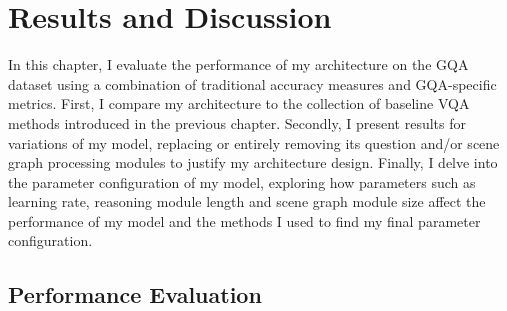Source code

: \chapter{Results and Discussion}
\label{chapter:results}

In this chapter, I evaluate the performance of my architecture on the GQA dataset using a combination of traditional accuracy measures and GQA-specific metrics. First, I compare my architecture to the collection of baseline VQA methods introduced in the previous chapter. Secondly, I present results for variations of my model, replacing or entirely removing its question and/or scene graph processing modules to justify my architecture design. Finally, I delve into the parameter configuration of my model, exploring how parameters such as learning rate, reasoning module length and scene graph module size affect the performance of my model and the methods I used to find my final parameter configuration.

\section{Performance Evaluation}
\label{section:performance_evaluation}

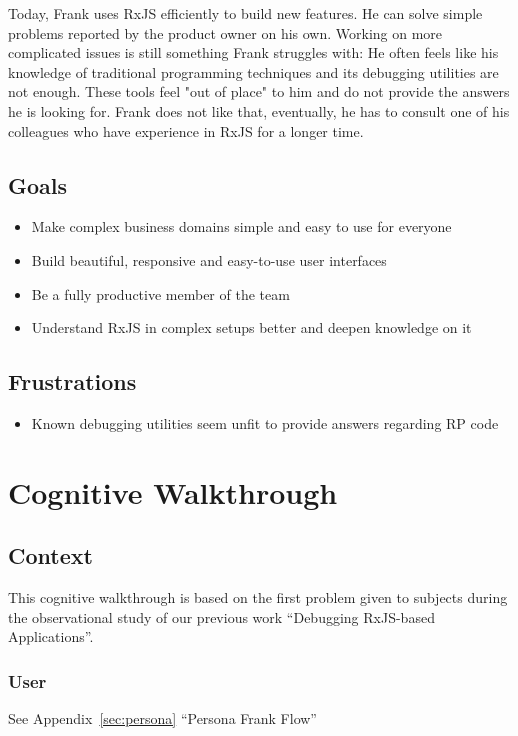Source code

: \documentclass[sigplan,screen,nonacm,review]{acmart}
\begin{document}
Today, Frank uses RxJS efficiently to build new features. He can solve simple problems reported by the product owner on his own. Working on more complicated issues is still something Frank struggles with: He often feels like his knowledge of traditional programming techniques and its debugging utilities are not enough. These tools feel "out of place" to him and do not provide the answers he is looking for. Frank does not like that, eventually, he has to consult one of his colleagues who have experience in RxJS for a longer time.

\subsection{Goals}
\begin{itemize}
	\item Make complex business domains simple and easy to use for everyone
	\item Build beautiful, responsive and easy-to-use user interfaces
	\item Be a fully productive member of the team
	\item Understand RxJS in complex setups better and deepen knowledge on it
\end{itemize}

\subsection{Frustrations}
\begin{itemize}
	\item Known debugging utilities seem unfit to provide answers regarding RP code
\end{itemize}


\section{Cognitive Walkthrough}
\label{sec:cogitive-walkthrough-appendix}

\subsection{Context}

This cognitive walkthrough is based on the first problem given to subjects during the observational study of our previous work ``Debugging RxJS-based Applications''\cite{TODO}.

\subsubsection{User}
See Appendix~\ref{sec:persona} ``Persona Frank Flow''
\end{document}
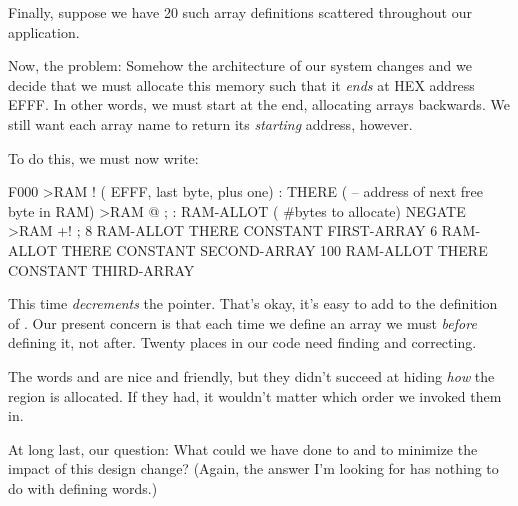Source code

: Finally, suppose we have 20 such array definitions scattered
throughout our application.

Now, the problem: Somehow the architecture of our system changes and
we decide that we must allocate this memory such that it \emph{ends}
at HEX address EFFF. In other words, we must start at the end,
allocating arrays backwards. We still want each array name to return
its \emph{starting} address, however.

To do this, we must now write:

\begin{Code}
F000 >RAM ! ( EFFF, last byte, plus one)
: THERE ( -- address of next free byte in RAM)
     >RAM @ ;
: RAM-ALLOT  ( #bytes to allocate)  NEGATE >RAM +! ;
  8 RAM-ALLOT  THERE CONSTANT FIRST-ARRAY
  6 RAM-ALLOT  THERE CONSTANT SECOND-ARRAY
100 RAM-ALLOT  THERE CONSTANT THIRD-ARRAY
\end{Code}

This time  \emph{decrements} the pointer. That's
okay, it's easy to add  to the definition of
. Our present concern is that each time we define an
array we must  \emph{before} defining it, not after. Twenty
places in our code need finding and correcting.

The words  and  are nice and friendly,
but they didn't succeed at hiding \emph{how} the region is
allocated. If they had, it wouldn't matter which order we invoked them
in.

At long last, our question: What could we have done to  and
 to minimize the impact of this design change? (Again, the
answer I'm looking for has nothing to do with defining words.)


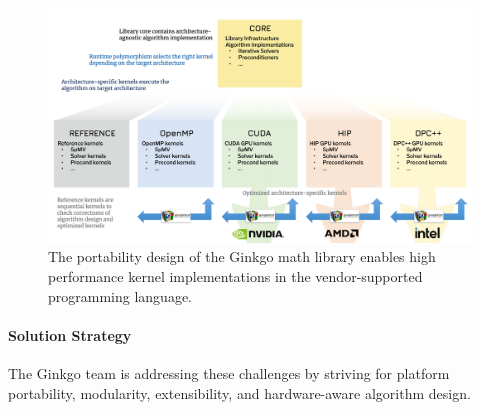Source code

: \begin{figure}[!h]
\centering
\includegraphics[width=.8\columnwidth]{projects/2.3.3-MathLibs/2.3.3.13-CLOVER/ginkgo_portability_crop}
\caption{\label{fig:ginkgoportability}The portability design of the Ginkgo math
  library enables high performance kernel implementations in the vendor-supported
  programming language.}
\end{figure}


\paragraph{Solution Strategy}

The Ginkgo team is addressing these challenges by striving for platform
portability, modularity, extensibility, and hardware-aware algorithm design.

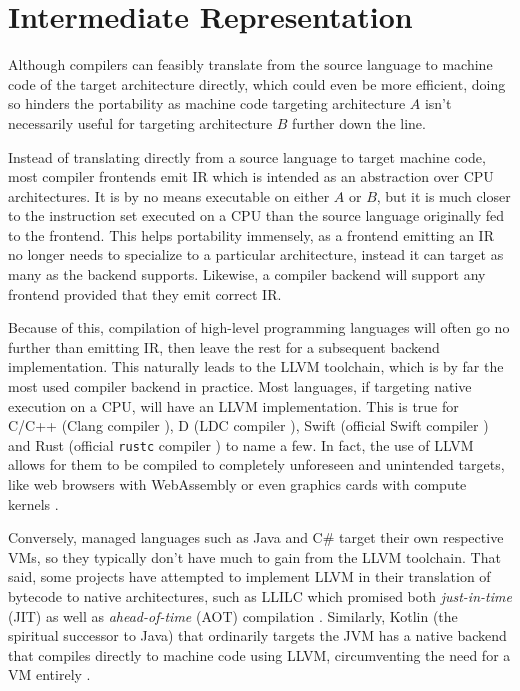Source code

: \documentclass{article}
\begin{document}



\section{Intermediate Representation}


Although compilers can feasibly translate from the source language to machine code of the target architecture directly, which could even be more efficient, doing so hinders the portability as machine code targeting architecture \(A\) isn't necessarily useful for targeting architecture \(B\) further down the line.

Instead of translating directly from a source language to target machine code, most compiler frontends emit IR which is intended as an abstraction over CPU architectures. %
It is by no means executable on either \(A\) or \(B\), but it is much closer to the instruction set executed on a CPU than the source language originally fed to the frontend.  This helps portability immensely, as a frontend emitting an IR no longer needs to specialize to a particular architecture, instead it can target as many as the backend supports.
Likewise, a compiler backend will support any frontend provided that they emit correct IR.

Because of this, compilation of high-level programming languages will often go no further than emitting IR, then leave the rest for a subsequent backend implementation. This naturally leads to the LLVM toolchain, which is by far the most used compiler backend in practice. Most languages, if targeting native execution on a CPU, will have an LLVM implementation. This is true for C/C++ (Clang compiler \cite{clang}), D (LDC compiler \cite{dlang}), Swift (official Swift compiler \cite{swift}) and Rust (official \texttt{rustc} compiler \cite{rustc}) to name a few. In fact, the use of LLVM allows for them to be compiled to completely unforeseen and unintended targets, like web browsers with WebAssembly or even graphics cards with compute kernels \cite{backend}.

Conversely, managed languages such as Java and C\# target their own respective VMs, so they typically don't have much to gain from the LLVM toolchain. That said, some projects have attempted to implement LLVM in their translation of bytecode to native architectures,  such as LLILC which promised both \textit{just-in-time} (JIT) as well as \textit{ahead-of-time} (AOT) compilation \cite{dotnet}. Similarly, Kotlin (the spiritual successor to Java) that ordinarily targets the JVM has a native backend that compiles directly to machine code using LLVM, circumventing the need for a VM entirely \cite{kotlin}.
\end{document}
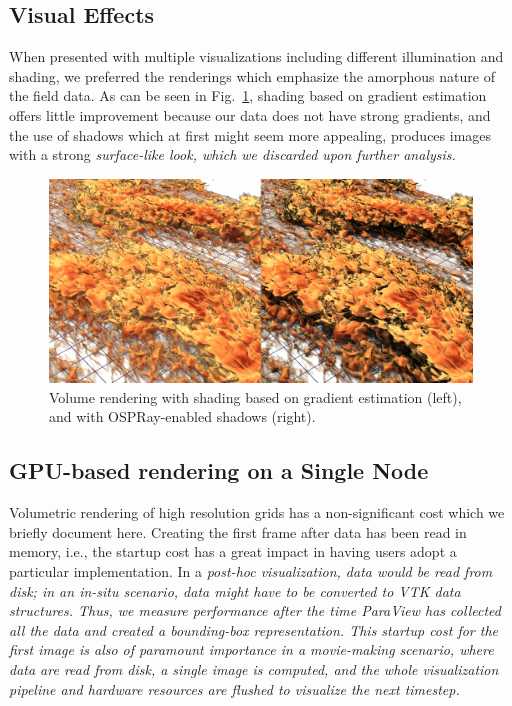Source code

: \documentclass[5p,times]{elsarticle}
\begin{document}
\subsection{Visual Effects}

When presented with multiple visualizations including different illumination and
shading, we preferred the renderings which emphasize the
amorphous nature of the field data. As can be seen in Fig.~\ref{fig:shadings},
shading based on gradient estimation offers little improvement because our data
does not have strong gradients, and the use of shadows which at first might seem
more appealing, produces images with a strong \it{surface-like} \rm look, which
we discarded upon further analysis.

\begin{figure}
	\centering
	\includegraphics[width=\linewidth]{fig2montage}%
	\caption{\label{fig:shadings} Volume rendering with shading based on gradient
estimation (left), and with OSPRay-enabled shadows (right).}
\end{figure}


\subsection{GPU-based rendering on a Single Node}

Volumetric rendering of high resolution grids has a non-significant cost which we
briefly document here. Creating the first frame after data has been read in memory,
 i.e., the startup cost has a great impact in having users adopt a particular implementation.
In a \it{post-hoc} \rm visualization, data would be read from disk; in an \it{in-situ} \rm
scenario, data might have to be converted to VTK data structures. Thus, we measure performance
after the time ParaView has collected all the data and created a bounding-box representation.
This startup cost for the first image is also of paramount importance in a movie-making scenario,
where data are read from disk, a single image is computed, and the whole visualization pipeline
and hardware resources are flushed to visualize the next timestep.
\end{document}
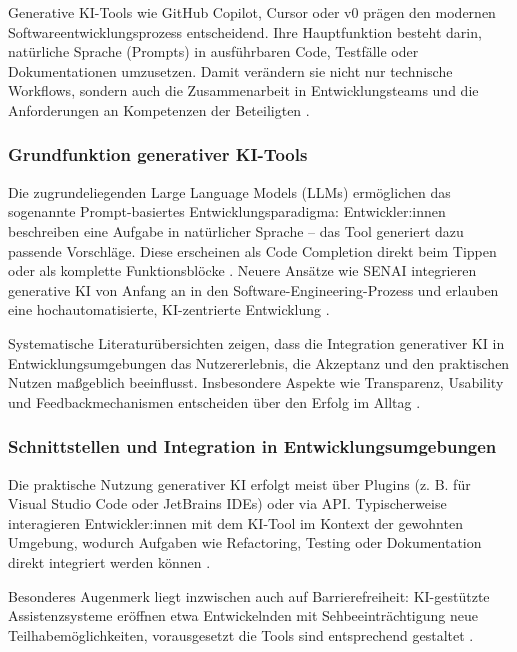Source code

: \label{sec:generative-ki-tools}

Generative KI-Tools wie GitHub Copilot, Cursor oder v0 prägen den modernen
Softwareentwicklungsprozess entscheidend. Ihre Hauptfunktion besteht darin,
natürliche Sprache (Prompts) in ausführbaren Code, Testfälle oder
Dokumentationen umzusetzen. Damit verändern sie nicht nur technische Workflows,
sondern auch die Zusammenarbeit in Entwicklungsteams und die Anforderungen an
Kompetenzen der Beteiligten \cite{weisz_design_2024}.

\subsubsection{Grundfunktion generativer KI-Tools}

Die zugrundeliegenden Large Language Models (LLMs) ermöglichen das sogenannte
Prompt-basiertes Entwicklungsparadigma: Entwickler:innen beschreiben eine
Aufgabe in natürlicher Sprache – das Tool generiert dazu passende Vorschläge.
Diese erscheinen als Code Completion direkt beim Tippen oder als komplette
Funktionsblöcke \cite{kerr_github_nodate, weisz_design_2024}. Neuere Ansätze
wie SENAI integrieren generative KI von Anfang an in den
Software-Engineering-Prozess und erlauben eine hochautomatisierte,
KI-zentrierte Entwicklung \cite{saad_senai_2025}.

Systematische Literaturübersichten zeigen, dass die Integration generativer KI
in Entwicklungsumgebungen das Nutzererlebnis, die Akzeptanz und den praktischen
Nutzen maßgeblich beeinflusst. Insbesondere Aspekte wie Transparenz, Usability
und Feedbackmechanismen entscheiden über den Erfolg im Alltag
\cite{sergeyuk_human-ai_2025}.

\subsubsection{Schnittstellen und Integration in Entwicklungsumgebungen}

Die praktische Nutzung generativer KI erfolgt meist über Plugins (z. B. für
Visual Studio Code oder JetBrains IDEs) oder via API. Typischerweise
interagieren Entwickler:innen mit dem KI-Tool im Kontext der gewohnten
Umgebung, wodurch Aufgaben wie Refactoring, Testing oder Dokumentation direkt
integriert werden können \cite{kerr_github_nodate, shi_ai-assisted_2023,
    weisz_design_2024}.

Besonderes Augenmerk liegt inzwischen auch auf Barrierefreiheit: KI-gestützte
Assistenzsysteme eröffnen etwa Entwickelnden mit Sehbeeinträchtigung neue
Teilhabemöglichkeiten, vorausgesetzt die Tools sind entsprechend gestaltet
\cite{flores-saviaga_impact_2025}.

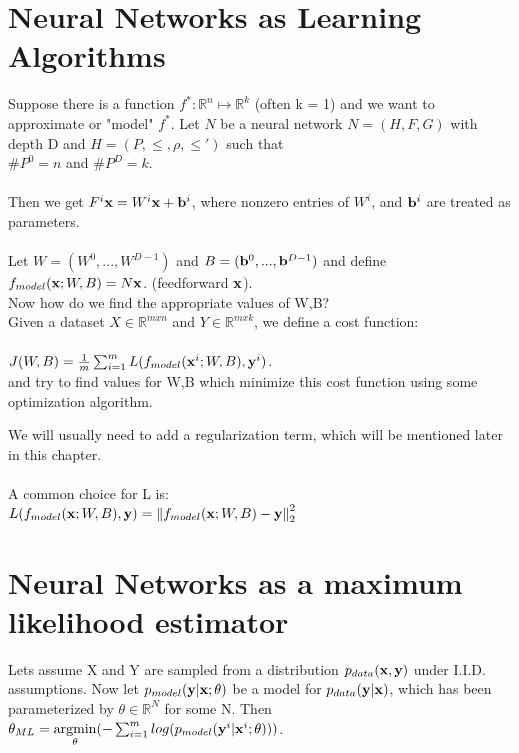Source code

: \section{Neural Networks as Learning Algorithms}
Suppose there is a function $f^{*}:\mathbb{R}^{n} \mapsto \mathbb{R}^{k}$ (often k = 1) and we want to approximate or "model" $f^{*}$. Let $N$ be a neural network $N = (H,F,G)$ with depth D and $H = (P, \leq , \rho , \leq' )$ such that\\
 $\#P^{0} = n$ and $\#P^{D} = k$.\\
 \\
 Then we get $F^{i}{\vx} = W^{i}{\vx} + {\vb}^{i}$, where nonzero entries of $W^{i}$, and ${\vb}^{i}$ are treated as parameters.\\
 \\
 Let $W = (W^{0},...,W^{D-1})$ and $B = ({\vb}^{0},...,{\vb}^{D-1})$ and define $f_{model}({\vx};W,B) = N{\vx}$. (feedforward ${\vx}$).\\
 Now how do we find the appropriate values of W,B?\\
 Given a dataset $X \in \mathbb{R}^{mxn}$ and $Y \in \mathbb{R}^{mxk}$, we define a cost function:\\
\\
 $J(W,B) = \frac{1}{m} \sum_{i=1}^{m} L(f_{model}({\vx}^{i};W,B),{\vy}^{i})$.\\
and try to find values for W,B which minimize this cost function using some optimization algorithm.\\
\begin{note}
We will usually need to add a regularization term, which will be mentioned later in this chapter.\\
\\
A common choice for L is:\\
$L(f_{model}({\vx};W,B),{\vy}) = \norm{f_{model}({\vx};W,B) - {\vy}}_{2}^{2}$\\
\end{note}

\section{Neural Networks as a maximum likelihood estimator}
Lets assume X and Y are sampled from a distribution $p_{data}({\vx},{\vy})$ under I.I.D. assumptions.
Now let $p_{model}({\vy}|{\vx};\theta)$ be a model for $p_{data}({\vy}|{\vx})$, which has been parameterized by $\theta \in \mathbb{R}^{N}$ for some N.
Then $\theta_{ML} = \underset{\theta}{\mathrm{argmin}}(-\sum_{i=1}^{m}log(p_{model}({\vy}^{i}|{\vx}^{i};\theta))) $.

======

Using the data above, repeat exactly the lines that begin at the line with "natürliche Sprache (Prompts)" and end at the line with "Aufgabe in natürlicher", both ends included.

natürliche Sprache (Prompts) in ausführbaren Code, Testfälle oder
Dokumentationen umzusetzen. Damit verändern sie nicht nur technische Workflows,
sondern auch die Zusammenarbeit in Entwicklungsteams und die Anforderungen an
Kompetenzen der Beteiligten \cite{weisz_design_2024}.

\subsubsection{Grundfunktion generativer KI-Tools}

Die zugrundeliegenden Large Language Models (LLMs) ermöglichen das sogenannte
Prompt-basiertes Entwicklungsparadigma: Entwickler:innen beschreiben eine
Aufgabe in natürlicher Sprache – das Tool generiert dazu passende Vorschläge.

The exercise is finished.